Give every line of the data again, exactly.

*** Opening Recorded information ***

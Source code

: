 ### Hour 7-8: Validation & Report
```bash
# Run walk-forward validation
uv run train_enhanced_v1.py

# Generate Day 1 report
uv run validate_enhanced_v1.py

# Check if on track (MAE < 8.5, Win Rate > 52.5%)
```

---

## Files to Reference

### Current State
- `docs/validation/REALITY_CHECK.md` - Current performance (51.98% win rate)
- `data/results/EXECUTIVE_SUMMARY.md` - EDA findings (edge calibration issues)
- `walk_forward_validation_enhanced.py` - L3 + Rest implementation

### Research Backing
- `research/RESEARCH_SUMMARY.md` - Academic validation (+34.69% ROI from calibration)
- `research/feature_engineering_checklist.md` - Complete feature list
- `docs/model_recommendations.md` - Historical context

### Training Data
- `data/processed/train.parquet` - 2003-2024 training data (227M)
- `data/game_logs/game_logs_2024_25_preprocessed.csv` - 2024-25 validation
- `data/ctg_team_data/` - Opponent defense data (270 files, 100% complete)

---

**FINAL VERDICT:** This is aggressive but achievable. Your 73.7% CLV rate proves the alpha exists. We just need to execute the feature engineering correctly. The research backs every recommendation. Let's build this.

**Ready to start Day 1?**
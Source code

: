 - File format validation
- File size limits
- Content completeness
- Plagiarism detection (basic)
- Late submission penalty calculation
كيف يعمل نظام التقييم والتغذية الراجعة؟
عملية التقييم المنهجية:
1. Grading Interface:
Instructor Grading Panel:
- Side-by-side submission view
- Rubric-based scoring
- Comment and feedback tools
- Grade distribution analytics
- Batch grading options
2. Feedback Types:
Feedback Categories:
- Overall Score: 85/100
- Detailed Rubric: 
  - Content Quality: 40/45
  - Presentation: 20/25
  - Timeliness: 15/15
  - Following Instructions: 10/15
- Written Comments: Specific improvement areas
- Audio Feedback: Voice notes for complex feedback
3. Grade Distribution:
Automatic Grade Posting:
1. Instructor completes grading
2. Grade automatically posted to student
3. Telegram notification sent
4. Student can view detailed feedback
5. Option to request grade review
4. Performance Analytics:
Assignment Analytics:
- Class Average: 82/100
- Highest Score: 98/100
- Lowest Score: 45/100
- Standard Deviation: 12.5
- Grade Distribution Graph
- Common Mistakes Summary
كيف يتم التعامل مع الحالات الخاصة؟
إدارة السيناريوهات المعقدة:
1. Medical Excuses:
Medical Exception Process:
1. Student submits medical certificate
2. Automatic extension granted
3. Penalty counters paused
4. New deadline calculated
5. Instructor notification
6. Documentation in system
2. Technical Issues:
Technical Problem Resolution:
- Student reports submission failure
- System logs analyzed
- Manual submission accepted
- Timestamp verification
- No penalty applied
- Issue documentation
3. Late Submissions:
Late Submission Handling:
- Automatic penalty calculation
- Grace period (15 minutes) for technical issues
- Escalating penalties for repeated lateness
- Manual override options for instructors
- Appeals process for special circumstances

*** Closing Recorded information ***

**Finished task:**
Source code

: ### Hour 7-8: Validation & Report
```bash
# Run walk-forward validation
uv run train_enhanced_v1.py

# Generate Day 1 report
uv run validate_enhanced_v1.py

# Check if on track (MAE < 8.5, Win Rate > 52.5%)
```

---

## Files to Reference

### Current State
- `docs/validation/REALITY_CHECK.md` - Current performance (51.98% win rate)
- `data/results/EXECUTIVE_SUMMARY.md` - EDA findings (edge calibration issues)
- `walk_forward_validation_enhanced.py` - L3 + Rest implementation

### Research Backing
- `research/RESEARCH_SUMMARY.md` - Academic validation (+34.69% ROI from calibration)
- `research/feature_engineering_checklist.md` - Complete feature list
- `docs/model_recommendations.md` - Historical context

### Training Data
- `data/processed/train.parquet` - 2003-2024 training data (227M)
- `data/game_logs/game_logs_2024_25_preprocessed.csv` - 2024-25 validation
- `data/ctg_team_data/` - Opponent defense data (270 files, 100% complete)

---

**FINAL VERDICT:** This is aggressive but achievable. Your 73.7% CLV rate proves the alpha exists. We just need to execute the feature engineering correctly. The research backs every recommendation. Let's build this.

**Ready to start Day 1?**
Source code

: - File format validation
- File size limits
- Content completeness
- Plagiarism detection (basic)
- Late submission penalty calculation
كيف يعمل نظام التقييم والتغذية الراجعة؟
عملية التقييم المنهجية:
1. Grading Interface:
Instructor Grading Panel:
- Side-by-side submission view
- Rubric-based scoring
- Comment and feedback tools
- Grade distribution analytics
- Batch grading options
2. Feedback Types:
Feedback Categories:
- Overall Score: 85/100
- Detailed Rubric: 
  - Content Quality: 40/45
  - Presentation: 20/25
  - Timeliness: 15/15
  - Following Instructions: 10/15
- Written Comments: Specific improvement areas
- Audio Feedback: Voice notes for complex feedback
3. Grade Distribution:
Automatic Grade Posting:
1. Instructor completes grading
2. Grade automatically posted to student
3. Telegram notification sent
4. Student can view detailed feedback
5. Option to request grade review
4. Performance Analytics:
Assignment Analytics:
- Class Average: 82/100
- Highest Score: 98/100
- Lowest Score: 45/100
- Standard Deviation: 12.5
- Grade Distribution Graph
- Common Mistakes Summary
كيف يتم التعامل مع الحالات الخاصة؟
إدارة السيناريوهات المعقدة:
1. Medical Excuses:
Medical Exception Process:
1. Student submits medical certificate
2. Automatic extension granted
3. Penalty counters paused
4. New deadline calculated
5. Instructor notification
6. Documentation in system
2. Technical Issues:
Technical Problem Resolution:
- Student reports submission failure
- System logs analyzed
- Manual submission accepted
- Timestamp verification
- No penalty applied
- Issue documentation
3. Late Submissions:
Late Submission Handling:
- Automatic penalty calculation
- Grace period (15 minutes) for technical issues
- Escalating penalties for repeated lateness
- Manual override options for instructors
- Appeals process for special circumstances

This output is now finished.